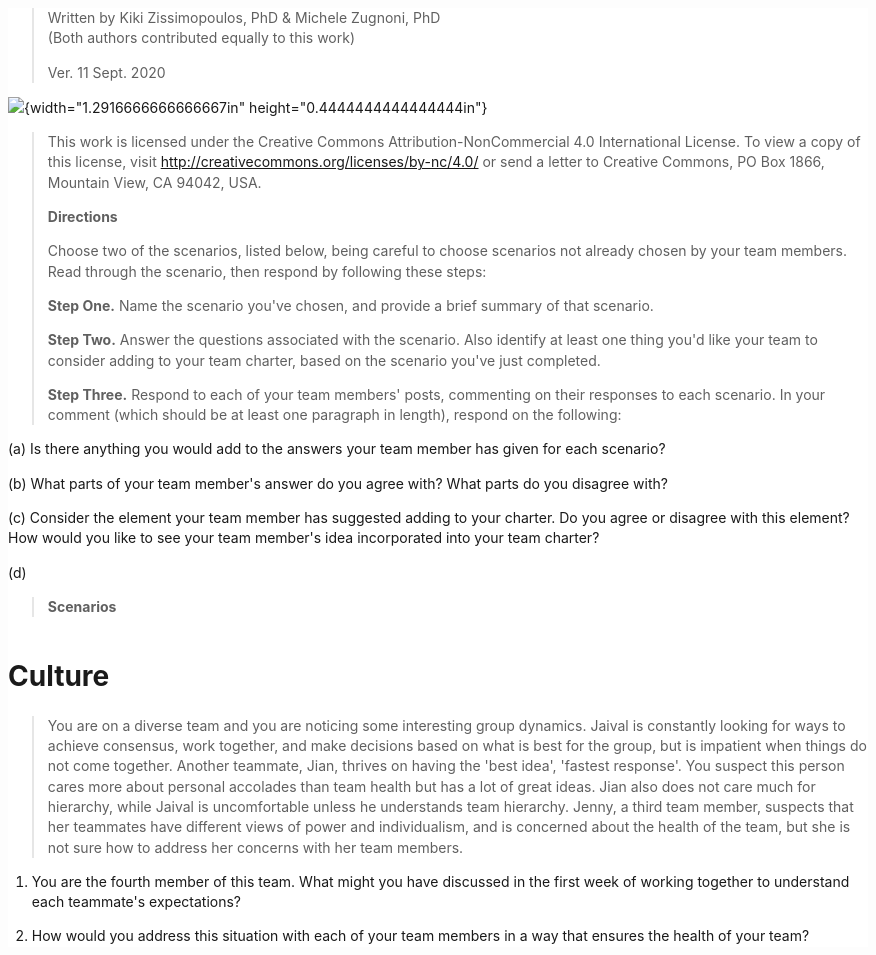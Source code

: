 > Written by Kiki Zissimopoulos, PhD & Michele Zugnoni, PhD\
> (Both authors contributed equally to this work)
>
> Ver. 11 Sept. 2020

![](media/image1.jpeg){width="1.2916666666666667in" height="0.4444444444444444in"}

> This work is licensed under the Creative Commons Attribution-NonCommercial 4.0 International License. To view a copy of this license, visit <http://creativecommons.org/licenses/by-nc/4.0/> or send a letter to Creative Commons, PO Box 1866, Mountain View, CA 94042, USA.
>
> **Directions**
>
> Choose two of the scenarios, listed below, being careful to choose scenarios not already chosen by your team members. Read through the scenario, then respond by following these steps:
>
> **Step One.** Name the scenario you've chosen, and provide a brief summary of that scenario.
>
> **Step Two.** Answer the questions associated with the scenario. Also identify at least one thing you'd like your team to consider adding to your team charter, based on the scenario you've just completed.
>
> **Step Three.** Respond to each of your team members' posts, commenting on their responses to each scenario. In your comment (which should be at least one paragraph in length), respond on the following:

(a) Is there anything you would add to the answers your team member has given for each scenario?

(b) What parts of your team member's answer do you agree with? What parts do you disagree with?

(c) Consider the element your team member has suggested adding to your charter. Do you agree or disagree with this element? How would you like to see your team member's idea incorporated into your team charter?

(d) 

> **Scenarios**

# Culture

> You are on a diverse team and you are noticing some interesting group dynamics. Jaival is constantly looking for ways to achieve consensus, work together, and make decisions based on what is best for the group, but is impatient when things do not come together. Another teammate, Jian, thrives on having the 'best idea', 'fastest response'. You suspect this person cares more about personal accolades than team health but has a lot of great ideas. Jian also does not care much for hierarchy, while Jaival is uncomfortable unless he understands team hierarchy. Jenny, a third team member, suspects that her teammates have different views of power and individualism, and is concerned about the health of the team, but she is not sure how to address her concerns with her team members.

1.  You are the fourth member of this team. What might you have discussed in the first week of working together to understand each teammate's expectations?

2.  How would you address this situation with each of your team members in a way that ensures the health of your team?
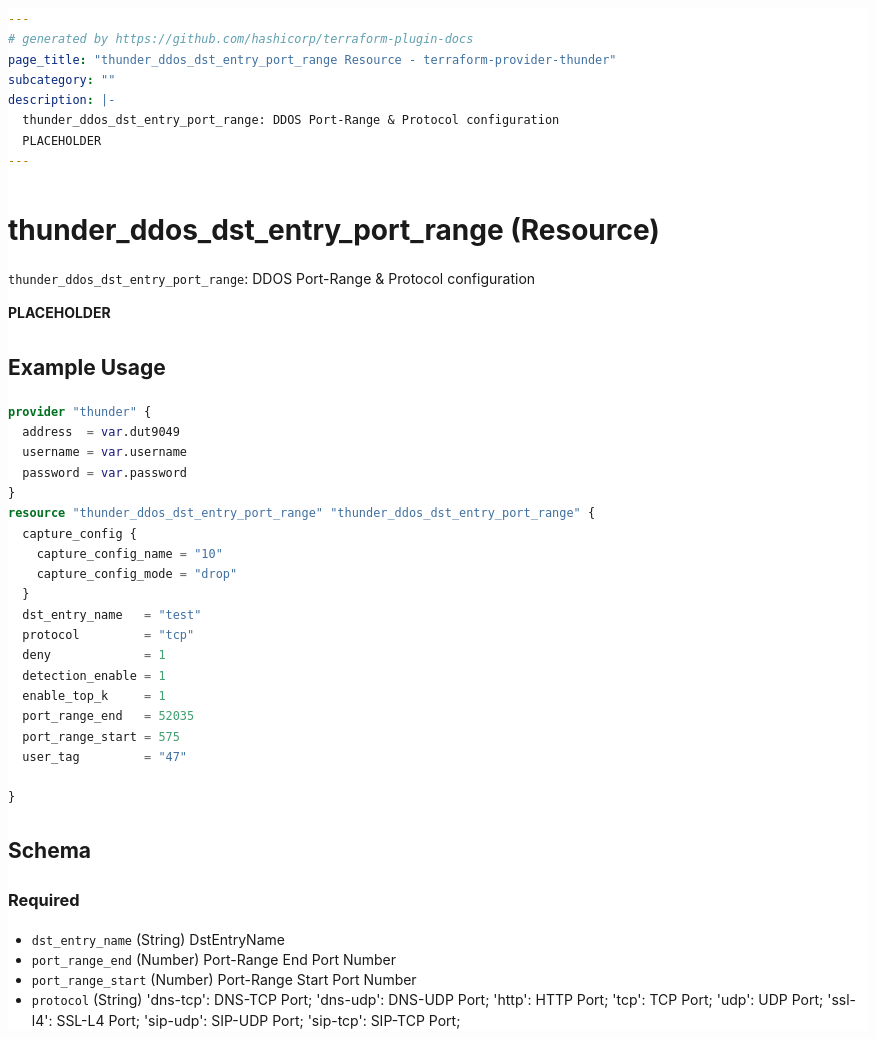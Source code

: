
 ```yaml
---
# generated by https://github.com/hashicorp/terraform-plugin-docs
page_title: "thunder_ddos_dst_entry_port_range Resource - terraform-provider-thunder"
subcategory: ""
description: |-
  thunder_ddos_dst_entry_port_range: DDOS Port-Range & Protocol configuration
  PLACEHOLDER
---
```


# thunder_ddos_dst_entry_port_range (Resource)

`thunder_ddos_dst_entry_port_range`: DDOS Port-Range & Protocol configuration

__PLACEHOLDER__

## Example Usage

```terraform
provider "thunder" {
  address  = var.dut9049
  username = var.username
  password = var.password
}
resource "thunder_ddos_dst_entry_port_range" "thunder_ddos_dst_entry_port_range" {
  capture_config {
    capture_config_name = "10"
    capture_config_mode = "drop"
  }
  dst_entry_name   = "test"
  protocol         = "tcp"
  deny             = 1
  detection_enable = 1
  enable_top_k     = 1
  port_range_end   = 52035
  port_range_start = 575
  user_tag         = "47"

}
```


## Schema

### Required

- `dst_entry_name` (String) DstEntryName
- `port_range_end` (Number) Port-Range End Port Number
- `port_range_start` (Number) Port-Range Start Port Number
- `protocol` (String) 'dns-tcp': DNS-TCP Port; 'dns-udp': DNS-UDP Port; 'http': HTTP Port; 'tcp': TCP Port; 'udp': UDP Port; 'ssl-l4': SSL-L4 Port; 'sip-udp': SIP-UDP Port; 'sip-tcp': SIP-TCP Port;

+++

* [Task details] Copy all the material exactly; omit images.

* [Result below]
Source code

: > Written by Kiki Zissimopoulos, PhD & Michele Zugnoni, PhD\
> (Both authors contributed equally to this work)
>
> Ver. 11 Sept. 2020

![](media/image1.jpeg){width="1.2916666666666667in" height="0.4444444444444444in"}

> This work is licensed under the Creative Commons Attribution-NonCommercial 4.0 International License. To view a copy of this license, visit <http://creativecommons.org/licenses/by-nc/4.0/> or send a letter to Creative Commons, PO Box 1866, Mountain View, CA 94042, USA.
>
> **Directions**
>
> Choose two of the scenarios, listed below, being careful to choose scenarios not already chosen by your team members. Read through the scenario, then respond by following these steps:
>
> **Step One.** Name the scenario you've chosen, and provide a brief summary of that scenario.
>
> **Step Two.** Answer the questions associated with the scenario. Also identify at least one thing you'd like your team to consider adding to your team charter, based on the scenario you've just completed.
>
> **Step Three.** Respond to each of your team members' posts, commenting on their responses to each scenario. In your comment (which should be at least one paragraph in length), respond on the following:

(a) Is there anything you would add to the answers your team member has given for each scenario?

(b) What parts of your team member's answer do you agree with? What parts do you disagree with?

(c) Consider the element your team member has suggested adding to your charter. Do you agree or disagree with this element? How would you like to see your team member's idea incorporated into your team charter?

(d) 

> **Scenarios**

# Culture

> You are on a diverse team and you are noticing some interesting group dynamics. Jaival is constantly looking for ways to achieve consensus, work together, and make decisions based on what is best for the group, but is impatient when things do not come together. Another teammate, Jian, thrives on having the 'best idea', 'fastest response'. You suspect this person cares more about personal accolades than team health but has a lot of great ideas. Jian also does not care much for hierarchy, while Jaival is uncomfortable unless he understands team hierarchy. Jenny, a third team member, suspects that her teammates have different views of power and individualism, and is concerned about the health of the team, but she is not sure how to address her concerns with her team members.

1.  You are the fourth member of this team. What might you have discussed in the first week of working together to understand each teammate's expectations?

2.  How would you address this situation with each of your team members in a way that ensures the health of your team?
Source code

:
 ```yaml
---
# generated by https://github.com/hashicorp/terraform-plugin-docs
page_title: "thunder_ddos_dst_entry_port_range Resource - terraform-provider-thunder"
subcategory: ""
description: |-
  thunder_ddos_dst_entry_port_range: DDOS Port-Range & Protocol configuration
  PLACEHOLDER
---
```


# thunder_ddos_dst_entry_port_range (Resource)

`thunder_ddos_dst_entry_port_range`: DDOS Port-Range & Protocol configuration

__PLACEHOLDER__

## Example Usage

```terraform
provider "thunder" {
  address  = var.dut9049
  username = var.username
  password = var.password
}
resource "thunder_ddos_dst_entry_port_range" "thunder_ddos_dst_entry_port_range" {
  capture_config {
    capture_config_name = "10"
    capture_config_mode = "drop"
  }
  dst_entry_name   = "test"
  protocol         = "tcp"
  deny             = 1
  detection_enable = 1
  enable_top_k     = 1
  port_range_end   = 52035
  port_range_start = 575
  user_tag         = "47"

}
```


## Schema

### Required

- `dst_entry_name` (String) DstEntryName
- `port_range_end` (Number) Port-Range End Port Number
- `port_range_start` (Number) Port-Range Start Port Number
- `protocol` (String) 'dns-tcp': DNS-TCP Port; 'dns-udp': DNS-UDP Port; 'http': HTTP Port; 'tcp': TCP Port; 'udp': UDP Port; 'ssl-l4': SSL-L4 Port; 'sip-udp': SIP-UDP Port; 'sip-tcp': SIP-TCP Port;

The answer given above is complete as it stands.